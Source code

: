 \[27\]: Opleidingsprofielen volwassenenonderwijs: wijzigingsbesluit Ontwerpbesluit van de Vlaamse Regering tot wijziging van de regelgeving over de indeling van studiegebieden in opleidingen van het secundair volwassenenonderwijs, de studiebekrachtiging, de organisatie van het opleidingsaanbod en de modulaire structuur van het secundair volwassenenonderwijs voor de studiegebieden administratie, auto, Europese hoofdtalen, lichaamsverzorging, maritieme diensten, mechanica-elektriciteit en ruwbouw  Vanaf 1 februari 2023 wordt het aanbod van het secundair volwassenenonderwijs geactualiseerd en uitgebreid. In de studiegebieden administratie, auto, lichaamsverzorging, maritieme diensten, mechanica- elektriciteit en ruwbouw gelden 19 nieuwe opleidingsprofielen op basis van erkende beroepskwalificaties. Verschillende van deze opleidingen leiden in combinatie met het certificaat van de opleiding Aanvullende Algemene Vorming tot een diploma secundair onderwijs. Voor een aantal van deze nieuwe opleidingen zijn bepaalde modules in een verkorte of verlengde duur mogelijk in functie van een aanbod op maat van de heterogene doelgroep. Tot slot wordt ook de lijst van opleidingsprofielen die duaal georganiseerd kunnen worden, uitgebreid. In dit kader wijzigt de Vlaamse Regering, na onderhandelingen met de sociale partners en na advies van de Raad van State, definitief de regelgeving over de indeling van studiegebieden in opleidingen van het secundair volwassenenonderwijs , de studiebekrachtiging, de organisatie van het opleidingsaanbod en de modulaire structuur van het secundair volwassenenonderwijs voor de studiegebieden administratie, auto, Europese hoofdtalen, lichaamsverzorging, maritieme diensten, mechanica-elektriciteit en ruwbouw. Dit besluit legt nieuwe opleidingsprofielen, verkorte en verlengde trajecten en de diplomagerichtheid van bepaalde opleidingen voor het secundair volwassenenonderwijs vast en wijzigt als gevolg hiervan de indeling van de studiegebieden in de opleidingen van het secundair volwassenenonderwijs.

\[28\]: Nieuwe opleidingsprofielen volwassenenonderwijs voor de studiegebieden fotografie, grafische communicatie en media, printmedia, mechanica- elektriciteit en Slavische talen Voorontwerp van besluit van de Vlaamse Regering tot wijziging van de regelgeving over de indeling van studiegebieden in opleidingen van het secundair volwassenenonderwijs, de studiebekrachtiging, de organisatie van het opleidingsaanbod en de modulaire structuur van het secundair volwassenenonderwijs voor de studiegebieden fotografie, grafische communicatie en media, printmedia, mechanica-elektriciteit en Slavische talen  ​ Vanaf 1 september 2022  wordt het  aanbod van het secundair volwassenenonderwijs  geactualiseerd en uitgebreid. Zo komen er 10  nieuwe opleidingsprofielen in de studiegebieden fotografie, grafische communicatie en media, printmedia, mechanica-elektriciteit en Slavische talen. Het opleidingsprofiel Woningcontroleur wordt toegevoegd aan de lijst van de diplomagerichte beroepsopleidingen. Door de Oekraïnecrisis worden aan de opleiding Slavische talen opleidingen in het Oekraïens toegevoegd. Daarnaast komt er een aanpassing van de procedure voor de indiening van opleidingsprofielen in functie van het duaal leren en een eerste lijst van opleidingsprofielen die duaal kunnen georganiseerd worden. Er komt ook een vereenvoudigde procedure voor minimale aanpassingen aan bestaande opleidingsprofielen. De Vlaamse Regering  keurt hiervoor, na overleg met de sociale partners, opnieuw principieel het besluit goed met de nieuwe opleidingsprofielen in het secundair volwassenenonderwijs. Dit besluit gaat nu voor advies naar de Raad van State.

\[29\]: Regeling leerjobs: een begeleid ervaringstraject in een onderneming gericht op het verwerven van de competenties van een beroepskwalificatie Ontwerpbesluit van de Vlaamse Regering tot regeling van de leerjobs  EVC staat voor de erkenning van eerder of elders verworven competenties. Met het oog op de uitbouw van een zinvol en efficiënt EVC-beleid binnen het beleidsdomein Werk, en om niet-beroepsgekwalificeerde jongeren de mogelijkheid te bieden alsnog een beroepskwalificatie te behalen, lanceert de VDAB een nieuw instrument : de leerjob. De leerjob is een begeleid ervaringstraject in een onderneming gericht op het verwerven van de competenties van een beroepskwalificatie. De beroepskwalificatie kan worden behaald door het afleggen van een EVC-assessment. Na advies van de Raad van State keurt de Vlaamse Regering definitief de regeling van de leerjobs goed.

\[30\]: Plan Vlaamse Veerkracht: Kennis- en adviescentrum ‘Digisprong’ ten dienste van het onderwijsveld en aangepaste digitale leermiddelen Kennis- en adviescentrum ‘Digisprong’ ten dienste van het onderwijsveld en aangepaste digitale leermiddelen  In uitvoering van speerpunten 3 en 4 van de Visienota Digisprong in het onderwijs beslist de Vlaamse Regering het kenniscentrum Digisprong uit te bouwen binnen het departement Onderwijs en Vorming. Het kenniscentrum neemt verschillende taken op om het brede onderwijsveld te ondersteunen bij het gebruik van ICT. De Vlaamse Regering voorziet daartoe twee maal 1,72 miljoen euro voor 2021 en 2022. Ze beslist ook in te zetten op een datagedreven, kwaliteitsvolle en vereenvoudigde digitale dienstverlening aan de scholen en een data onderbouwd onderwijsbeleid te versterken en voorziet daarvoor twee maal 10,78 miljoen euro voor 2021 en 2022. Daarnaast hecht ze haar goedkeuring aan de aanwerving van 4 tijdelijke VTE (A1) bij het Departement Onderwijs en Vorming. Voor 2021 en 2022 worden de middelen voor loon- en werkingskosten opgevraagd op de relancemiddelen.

☆ ☆ ☆ ☆ ☆ ☆ ☆

What you should do ▸ Retype the records that precede this task, keeping them exactly the same.

Solution for this task ▸
Source code

: \[27\]: Opleidingsprofielen volwassenenonderwijs: wijzigingsbesluit Ontwerpbesluit van de Vlaamse Regering tot wijziging van de regelgeving over de indeling van studiegebieden in opleidingen van het secundair volwassenenonderwijs, de studiebekrachtiging, de organisatie van het opleidingsaanbod en de modulaire structuur van het secundair volwassenenonderwijs voor de studiegebieden administratie, auto, Europese hoofdtalen, lichaamsverzorging, maritieme diensten, mechanica-elektriciteit en ruwbouw  Vanaf 1 februari 2023 wordt het aanbod van het secundair volwassenenonderwijs geactualiseerd en uitgebreid. In de studiegebieden administratie, auto, lichaamsverzorging, maritieme diensten, mechanica- elektriciteit en ruwbouw gelden 19 nieuwe opleidingsprofielen op basis van erkende beroepskwalificaties. Verschillende van deze opleidingen leiden in combinatie met het certificaat van de opleiding Aanvullende Algemene Vorming tot een diploma secundair onderwijs. Voor een aantal van deze nieuwe opleidingen zijn bepaalde modules in een verkorte of verlengde duur mogelijk in functie van een aanbod op maat van de heterogene doelgroep. Tot slot wordt ook de lijst van opleidingsprofielen die duaal georganiseerd kunnen worden, uitgebreid. In dit kader wijzigt de Vlaamse Regering, na onderhandelingen met de sociale partners en na advies van de Raad van State, definitief de regelgeving over de indeling van studiegebieden in opleidingen van het secundair volwassenenonderwijs , de studiebekrachtiging, de organisatie van het opleidingsaanbod en de modulaire structuur van het secundair volwassenenonderwijs voor de studiegebieden administratie, auto, Europese hoofdtalen, lichaamsverzorging, maritieme diensten, mechanica-elektriciteit en ruwbouw. Dit besluit legt nieuwe opleidingsprofielen, verkorte en verlengde trajecten en de diplomagerichtheid van bepaalde opleidingen voor het secundair volwassenenonderwijs vast en wijzigt als gevolg hiervan de indeling van de studiegebieden in de opleidingen van het secundair volwassenenonderwijs.

\[28\]: Nieuwe opleidingsprofielen volwassenenonderwijs voor de studiegebieden fotografie, grafische communicatie en media, printmedia, mechanica- elektriciteit en Slavische talen Voorontwerp van besluit van de Vlaamse Regering tot wijziging van de regelgeving over de indeling van studiegebieden in opleidingen van het secundair volwassenenonderwijs, de studiebekrachtiging, de organisatie van het opleidingsaanbod en de modulaire structuur van het secundair volwassenenonderwijs voor de studiegebieden fotografie, grafische communicatie en media, printmedia, mechanica-elektriciteit en Slavische talen  ​ Vanaf 1 september 2022  wordt het  aanbod van het secundair volwassenenonderwijs  geactualiseerd en uitgebreid. Zo komen er 10  nieuwe opleidingsprofielen in de studiegebieden fotografie, grafische communicatie en media, printmedia, mechanica-elektriciteit en Slavische talen. Het opleidingsprofiel Woningcontroleur wordt toegevoegd aan de lijst van de diplomagerichte beroepsopleidingen. Door de Oekraïnecrisis worden aan de opleiding Slavische talen opleidingen in het Oekraïens toegevoegd. Daarnaast komt er een aanpassing van de procedure voor de indiening van opleidingsprofielen in functie van het duaal leren en een eerste lijst van opleidingsprofielen die duaal kunnen georganiseerd worden. Er komt ook een vereenvoudigde procedure voor minimale aanpassingen aan bestaande opleidingsprofielen. De Vlaamse Regering  keurt hiervoor, na overleg met de sociale partners, opnieuw principieel het besluit goed met de nieuwe opleidingsprofielen in het secundair volwassenenonderwijs. Dit besluit gaat nu voor advies naar de Raad van State.

\[29\]: Regeling leerjobs: een begeleid ervaringstraject in een onderneming gericht op het verwerven van de competenties van een beroepskwalificatie Ontwerpbesluit van de Vlaamse Regering tot regeling van de leerjobs  EVC staat voor de erkenning van eerder of elders verworven competenties. Met het oog op de uitbouw van een zinvol en efficiënt EVC-beleid binnen het beleidsdomein Werk, en om niet-beroepsgekwalificeerde jongeren de mogelijkheid te bieden alsnog een beroepskwalificatie te behalen, lanceert de VDAB een nieuw instrument : de leerjob. De leerjob is een begeleid ervaringstraject in een onderneming gericht op het verwerven van de competenties van een beroepskwalificatie. De beroepskwalificatie kan worden behaald door het afleggen van een EVC-assessment. Na advies van de Raad van State keurt de Vlaamse Regering definitief de regeling van de leerjobs goed.

\[30\]: Plan Vlaamse Veerkracht: Kennis- en adviescentrum ‘Digisprong’ ten dienste van het onderwijsveld en aangepaste digitale leermiddelen Kennis- en adviescentrum ‘Digisprong’ ten dienste van het onderwijsveld en aangepaste digitale leermiddelen  In uitvoering van speerpunten 3 en 4 van de Visienota Digisprong in het onderwijs beslist de Vlaamse Regering het kenniscentrum Digisprong uit te bouwen binnen het departement Onderwijs en Vorming. Het kenniscentrum neemt verschillende taken op om het brede onderwijsveld te ondersteunen bij het gebruik van ICT. De Vlaamse Regering voorziet daartoe twee maal 1,72 miljoen euro voor 2021 en 2022. Ze beslist ook in te zetten op een datagedreven, kwaliteitsvolle en vereenvoudigde digitale dienstverlening aan de scholen en een data onderbouwd onderwijsbeleid te versterken en voorziet daarvoor twee maal 10,78 miljoen euro voor 2021 en 2022. Daarnaast hecht ze haar goedkeuring aan de aanwerving van 4 tijdelijke VTE (A1) bij het Departement Onderwijs en Vorming. Voor 2021 en 2022 worden de middelen voor loon- en werkingskosten opgevraagd op de relancemiddelen.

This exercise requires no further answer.